Commonly used tax dodging tactics are forcing thousands of wealthy divorcees to give up millions from their estates, as a record number of older couples are throwing in the towel on their marriages.
No-one says "I do" expecting to get divorced one day, but the reality is between 30-40 per cent of marriages currently end this way. And in the three year period before 2010 (when the latest data was gathered by the Office of National Statistics) the number of couples aged 60 and over to be granted a divorce climbed more than 25 per cent to 14,600.
But despite a growing trend in the breakdown of older couples' marriages, many of whom have been together for over 40 years and accumulated considerable wealth, a host of financial planners are refusing to address the fact their tax-reduction advice could be detrimental to the increasing number of people who are finding themselves in this position.
Tightening wealth laws mean personal assets such as inheritance, property or share portfolios acquired before a marriage (called non-marital assets) are becoming more difficult for spouses to seize in a divorce settlement, which will come as reassuring news for married individuals with significant personal wealth.
But individuals, who have tactically shared their assets with a spouse as part of a tax reduction exercise, have unwittingly removed the ring-fence that would have protected those assets from having to be shared in the event of a divorce.
As the vast majority of couples who pay higher-rate tax or have significant wealth divide assets in this way in order to dodge tax, it means they will not be able to benefit from the stricter divorce laws.
For example, a higher-rate tax paying man could transfer a share portfolio he acquired before he got married to his lower-earning wife, so they only pay basic-rate tax, which would reducing their joint tax bill. But if he later divorced her, the share portfolio (which would have previously counted as a non-marital asset and therefore would not have to be shared) would now be counted as a joint marital asset which would be split appropriately in the divorce settlement.
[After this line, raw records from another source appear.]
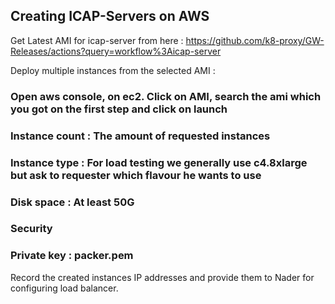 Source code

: ## Creating ICAP-Servers on AWS

Get Latest AMI for icap-server from here : https://github.com/k8-proxy/GW-Releases/actions?query=workflow%3Aicap-server

Deploy multiple instances from the selected AMI :
### Open aws console, on ec2. Click on AMI, search the ami which you got on the first step and click on launch
### Instance count : The amount of requested instances
### Instance type : For load testing we generally use c4.8xlarge but ask to requester which flavour he wants to use
### Disk space : At least 50G
### Security 
### Private key : packer.pem

Record the created instances IP addresses and provide them to Nader for configuring load balancer.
Catherine Hallam, head of private client services at Burges Salmon, says if you want to protect your non-marital assets in the event of a possible divorce, you should think twice before gifting them to your partner for tax reasons. Note that married couples who have put in place a pre-nuptial agreement may be treated differently.
Having dealt with a surge in legal battles over inheritances gifted to spouses to cut tax bills - mainly involving the breakups of second marriages that occur later in life - she told the Investors Chronicle: "Tax planning is not a defence in court if you want your assets back once you’ve given them to your partner, and judges are only getting stricter about what counts as marital and non martial assets."
Mrs. Hallam condemns financial planners for not addressing the issue, but Gerry Brown, technical manager at Prudential, has an entirely different view on the touchy issue. He says people shouldn't be tax planning with the mindset they might get divorced.
"You should focus on the tax you can save now rather than worrying about something that might never happen. And the vast majority of couples will stay together until one of them dies, so it's better to focus on how much money they could be saving through reducing their tax bill now," he says.
Marital and non-marital assets
Marital assets are normally divided equally on divorce. They are assets and pensions which have been built up during a marriage. The law does not make a distinction between the efforts of the breadwinner and the homemaker, so assets accumulated from one party's business or employment will fall into this category.
Non-marital assets are defined as assets acquired by family gift or inheritance, or owned by one party prior to the marriage.
Where an equal division of marital assets leaves each party with enough to meet their needs, non-marital assets will not be divided equally but will be left with the party who owns them.